◆ Data provided
[Start of section]

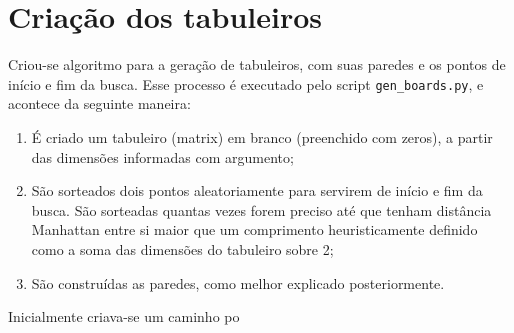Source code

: \documentclass{article}
\begin{document}
\section{Criação dos tabuleiros}
Criou-se algoritmo para a geração de tabuleiros, com suas paredes e os pontos de início e fim da busca. Esse processo é executado pelo script \texttt{gen\_boards.py}, e acontece da seguinte maneira:

\begin{enumerate}
	\item É criado um tabuleiro (matrix) em branco (preenchido com zeros), a partir das dimensões informadas com argumento;
	\item São sorteados dois pontos aleatoriamente para servirem de início e fim da busca. São sorteadas quantas vezes forem preciso até que tenham distância Manhattan entre si maior que um comprimento heuristicamente definido como a soma das dimensões do tabuleiro sobre 2;
	\item São construídas as paredes, como melhor explicado posteriormente.
\end{enumerate}

Inicialmente criava-se um caminho po
\end{document}
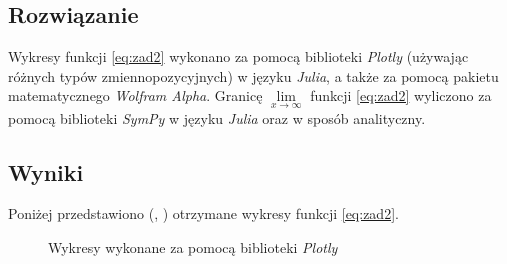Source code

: \documentclass[11pt]{mk-polish-lab-report}
\begin{document}
\subsection{Rozwiązanie}

Wykresy funkcji \eqref{eq:zad2} wykonano za pomocą biblioteki \emph{Plotly} (używając różnych typów zmiennopozycyjnych) w języku \emph{Julia}, a także za pomocą pakietu matematycznego \emph{Wolfram Alpha}. Granicę $\mathop {\lim }\limits_{x \to \infty}$ funkcji \eqref{eq:zad2} wyliczono za pomocą biblioteki \emph{SymPy} w języku \emph{Julia} oraz w sposób analityczny.  

\subsection{Wyniki}
Poniżej przedstawiono (, ) otrzymane wykresy funkcji \eqref{eq:zad2}. 

\begin{figure}[h]
\centering
{}\hfill
{}\hfill
{}\hfill
\caption{Wykresy wykonane za pomocą biblioteki \emph{Plotly}} \label{fig:zad2-plotly}
\end{figure}
\end{document}
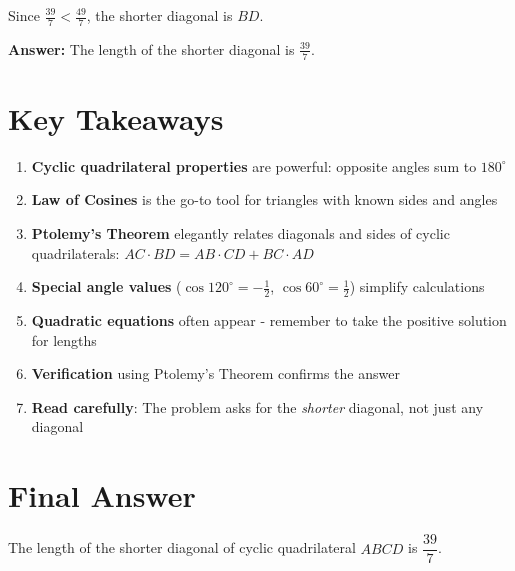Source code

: \documentclass[11pt]{article}
\begin{document}
Since $\frac{39}{7} < \frac{49}{7}$, the shorter diagonal is $BD$.

\vspace{0.3cm}

\textbf{Answer:} The length of the shorter diagonal is $\boxed{\frac{39}{7}}$.

\section*{Key Takeaways}

\begin{enumerate}
    \item \textbf{Cyclic quadrilateral properties} are powerful: opposite angles sum to $180^\circ$
    \item \textbf{Law of Cosines} is the go-to tool for triangles with known sides and angles
    \item \textbf{Ptolemy's Theorem} elegantly relates diagonals and sides of cyclic quadrilaterals: $AC \cdot BD = AB \cdot CD + BC \cdot AD$
    \item \textbf{Special angle values} ($\cos 120^\circ = -\frac{1}{2}$, $\cos 60^\circ = \frac{1}{2}$) simplify calculations
    \item \textbf{Quadratic equations} often appear - remember to take the positive solution for lengths
    \item \textbf{Verification} using Ptolemy's Theorem confirms the answer
    \item \textbf{Read carefully}: The problem asks for the \emph{shorter} diagonal, not just any diagonal
\end{enumerate}

\section*{Final Answer}

The length of the shorter diagonal of cyclic quadrilateral $ABCD$ is $\dfrac{39}{7}$.

\begin{center}
\end{center}
\end{document}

[End of section]

Pictures do not belong in the copy. Repeat only the lines from the top of the records through the line containing "Inicialmente criava-se um caminho po".

Source code

: \documentclass{article}
\begin{document}
\section{Criação dos tabuleiros}
Criou-se algoritmo para a geração de tabuleiros, com suas paredes e os pontos de início e fim da busca. Esse processo é executado pelo script \texttt{gen\_boards.py}, e acontece da seguinte maneira:

\begin{enumerate}
	\item É criado um tabuleiro (matrix) em branco (preenchido com zeros), a partir das dimensões informadas com argumento;
	\item São sorteados dois pontos aleatoriamente para servirem de início e fim da busca. São sorteadas quantas vezes forem preciso até que tenham distância Manhattan entre si maior que um comprimento heuristicamente definido como a soma das dimensões do tabuleiro sobre 2;
	\item São construídas as paredes, como melhor explicado posteriormente.
\end{enumerate}

Inicialmente criava-se um caminho po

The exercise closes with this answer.